Please give every entry again, exactly as it reads.

Dataset entries:
+++

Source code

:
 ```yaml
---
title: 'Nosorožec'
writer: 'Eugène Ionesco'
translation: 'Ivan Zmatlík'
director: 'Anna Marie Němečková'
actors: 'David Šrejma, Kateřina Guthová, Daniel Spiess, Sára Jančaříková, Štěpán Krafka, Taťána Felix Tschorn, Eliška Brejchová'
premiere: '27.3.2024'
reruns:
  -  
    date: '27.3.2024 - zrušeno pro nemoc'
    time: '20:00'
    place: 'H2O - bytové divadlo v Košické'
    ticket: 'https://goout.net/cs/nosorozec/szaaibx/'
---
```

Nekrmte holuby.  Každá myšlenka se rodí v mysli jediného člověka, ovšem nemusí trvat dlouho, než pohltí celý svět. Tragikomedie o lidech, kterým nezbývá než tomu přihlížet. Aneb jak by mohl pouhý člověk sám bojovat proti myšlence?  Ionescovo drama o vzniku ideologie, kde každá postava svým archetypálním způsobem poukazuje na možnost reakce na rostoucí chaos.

+++

**Answer to this exercise**
Source code

:
 ```yaml
---
title: 'Nosorožec'
writer: 'Eugène Ionesco'
translation: 'Ivan Zmatlík'
director: 'Anna Marie Němečková'
actors: 'David Šrejma, Kateřina Guthová, Daniel Spiess, Sára Jančaříková, Štěpán Krafka, Taťána Felix Tschorn, Eliška Brejchová'
premiere: '27.3.2024'
reruns:
  -  
    date: '27.3.2024 - zrušeno pro nemoc'
    time: '20:00'
    place: 'H2O - bytové divadlo v Košické'
    ticket: 'https://goout.net/cs/nosorozec/szaaibx/'
---
```

Nekrmte holuby.  Každá myšlenka se rodí v mysli jediného člověka, ovšem nemusí trvat dlouho, než pohltí celý svět. Tragikomedie o lidech, kterým nezbývá než tomu přihlížet. Aneb jak by mohl pouhý člověk sám bojovat proti myšlence?  Ionescovo drama o vzniku ideologie, kde každá postava svým archetypálním způsobem poukazuje na možnost reakce na rostoucí chaos.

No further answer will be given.